**Task:**
Leaving out the pictures, return word for word the stretch of entries below from the line holding "and aggregated tactic/tool counts." through the line holding "3PV = -3Nk_bT".

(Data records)
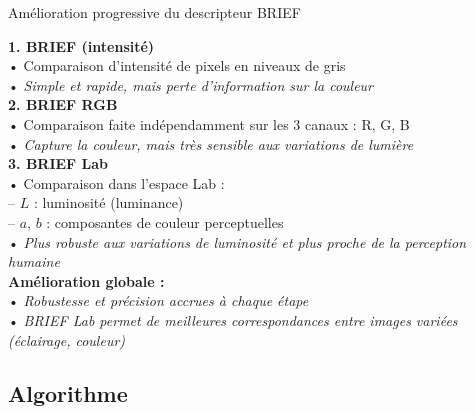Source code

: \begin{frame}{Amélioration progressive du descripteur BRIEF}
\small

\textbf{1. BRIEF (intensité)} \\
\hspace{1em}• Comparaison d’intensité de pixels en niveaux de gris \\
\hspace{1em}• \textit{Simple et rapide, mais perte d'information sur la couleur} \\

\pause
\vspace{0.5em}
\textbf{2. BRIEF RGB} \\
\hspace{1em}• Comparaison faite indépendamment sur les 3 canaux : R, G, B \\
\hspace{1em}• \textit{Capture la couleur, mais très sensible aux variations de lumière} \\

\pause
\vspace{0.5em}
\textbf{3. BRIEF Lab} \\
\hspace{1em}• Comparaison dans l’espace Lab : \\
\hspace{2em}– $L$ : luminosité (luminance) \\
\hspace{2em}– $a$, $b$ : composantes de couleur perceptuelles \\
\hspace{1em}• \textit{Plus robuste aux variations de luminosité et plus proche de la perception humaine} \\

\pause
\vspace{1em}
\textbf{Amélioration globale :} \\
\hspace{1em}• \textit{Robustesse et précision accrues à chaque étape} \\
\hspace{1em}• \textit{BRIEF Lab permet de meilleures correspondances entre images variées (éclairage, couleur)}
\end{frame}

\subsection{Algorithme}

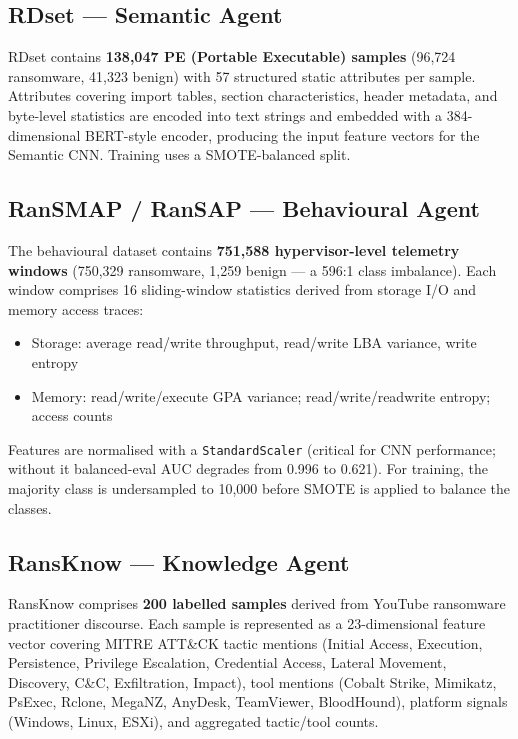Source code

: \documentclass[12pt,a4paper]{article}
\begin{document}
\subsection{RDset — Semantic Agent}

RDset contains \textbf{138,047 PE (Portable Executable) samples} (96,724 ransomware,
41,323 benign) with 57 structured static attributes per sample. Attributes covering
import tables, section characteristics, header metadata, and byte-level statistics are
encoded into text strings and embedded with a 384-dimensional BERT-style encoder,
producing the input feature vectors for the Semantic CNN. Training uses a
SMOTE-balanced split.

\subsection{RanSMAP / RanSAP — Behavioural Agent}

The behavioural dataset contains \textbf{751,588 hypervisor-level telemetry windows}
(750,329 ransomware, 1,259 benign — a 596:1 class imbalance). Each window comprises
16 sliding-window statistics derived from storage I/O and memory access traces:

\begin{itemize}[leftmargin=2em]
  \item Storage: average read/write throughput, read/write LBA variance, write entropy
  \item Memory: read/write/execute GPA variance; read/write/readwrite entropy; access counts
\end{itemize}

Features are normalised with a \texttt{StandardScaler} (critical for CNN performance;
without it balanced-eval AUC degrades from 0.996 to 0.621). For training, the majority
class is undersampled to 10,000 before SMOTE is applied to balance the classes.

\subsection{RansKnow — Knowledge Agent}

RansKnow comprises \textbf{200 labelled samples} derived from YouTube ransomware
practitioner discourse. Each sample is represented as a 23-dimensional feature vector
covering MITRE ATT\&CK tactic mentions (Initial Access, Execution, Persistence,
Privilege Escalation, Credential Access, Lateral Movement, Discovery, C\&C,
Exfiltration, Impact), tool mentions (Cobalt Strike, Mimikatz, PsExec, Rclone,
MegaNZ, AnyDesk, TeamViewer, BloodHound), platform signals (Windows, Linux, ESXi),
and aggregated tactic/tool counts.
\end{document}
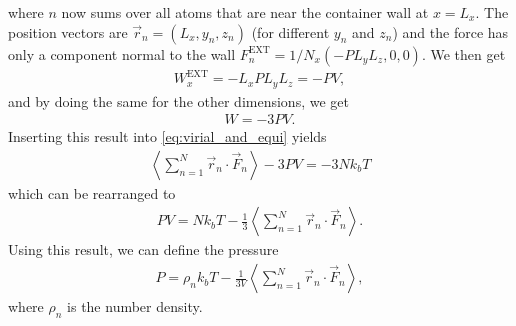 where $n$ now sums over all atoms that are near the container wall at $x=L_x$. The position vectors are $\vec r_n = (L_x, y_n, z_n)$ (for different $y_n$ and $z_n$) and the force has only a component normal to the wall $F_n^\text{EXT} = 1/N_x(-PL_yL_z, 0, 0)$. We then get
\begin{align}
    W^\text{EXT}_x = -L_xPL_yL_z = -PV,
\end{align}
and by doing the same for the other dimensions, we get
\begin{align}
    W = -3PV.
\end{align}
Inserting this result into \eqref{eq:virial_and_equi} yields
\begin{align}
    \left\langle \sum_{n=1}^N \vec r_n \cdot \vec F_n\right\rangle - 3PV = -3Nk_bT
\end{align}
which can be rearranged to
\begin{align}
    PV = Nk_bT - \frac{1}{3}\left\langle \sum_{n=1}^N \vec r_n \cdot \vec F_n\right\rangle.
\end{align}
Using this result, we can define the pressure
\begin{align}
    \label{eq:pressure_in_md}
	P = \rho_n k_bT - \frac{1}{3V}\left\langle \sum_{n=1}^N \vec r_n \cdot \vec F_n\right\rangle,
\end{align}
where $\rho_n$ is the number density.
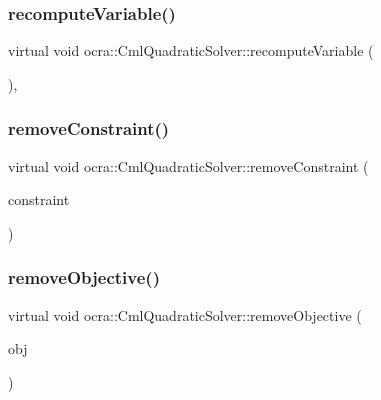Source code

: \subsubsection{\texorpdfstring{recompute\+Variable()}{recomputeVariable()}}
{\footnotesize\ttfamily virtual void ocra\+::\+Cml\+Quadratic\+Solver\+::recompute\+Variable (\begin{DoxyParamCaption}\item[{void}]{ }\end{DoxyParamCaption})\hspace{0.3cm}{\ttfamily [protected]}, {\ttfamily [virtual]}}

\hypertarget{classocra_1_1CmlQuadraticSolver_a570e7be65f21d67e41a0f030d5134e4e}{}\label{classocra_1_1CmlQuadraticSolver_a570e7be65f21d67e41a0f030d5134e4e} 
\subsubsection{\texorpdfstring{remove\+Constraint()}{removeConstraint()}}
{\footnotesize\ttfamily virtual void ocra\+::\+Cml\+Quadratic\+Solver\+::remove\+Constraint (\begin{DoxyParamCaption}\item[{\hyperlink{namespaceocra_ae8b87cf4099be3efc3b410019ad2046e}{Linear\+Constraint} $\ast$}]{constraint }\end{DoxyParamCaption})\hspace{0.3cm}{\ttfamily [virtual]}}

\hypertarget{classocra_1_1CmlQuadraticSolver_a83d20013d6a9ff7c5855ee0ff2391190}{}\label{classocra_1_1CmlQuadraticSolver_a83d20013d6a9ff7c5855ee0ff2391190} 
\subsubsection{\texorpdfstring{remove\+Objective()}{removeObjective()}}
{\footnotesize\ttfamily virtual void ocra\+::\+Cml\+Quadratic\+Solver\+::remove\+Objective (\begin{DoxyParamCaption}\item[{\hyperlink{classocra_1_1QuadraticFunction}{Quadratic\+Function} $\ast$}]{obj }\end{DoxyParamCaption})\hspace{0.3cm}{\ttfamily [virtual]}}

**Task output:**
and aggregated tactic/tool counts.
\end{document}
 where $n$ now sums over all atoms that are near the container wall at $x=L_x$. The position vectors are $\vec r_n = (L_x, y_n, z_n)$ (for different $y_n$ and $z_n$) and the force has only a component normal to the wall $F_n^\text{EXT} = 1/N_x(-PL_yL_z, 0, 0)$. We then get
\begin{align}
    W^\text{EXT}_x = -L_xPL_yL_z = -PV,
\end{align}
and by doing the same for the other dimensions, we get
\begin{align}
    W = -3PV.
\end{align}
Inserting this result into \eqref{eq:virial_and_equi} yields
\begin{align}
    \left\langle \sum_{n=1}^N \vec r_n \cdot \vec F_n\right\rangle - 3PV = -3Nk_bT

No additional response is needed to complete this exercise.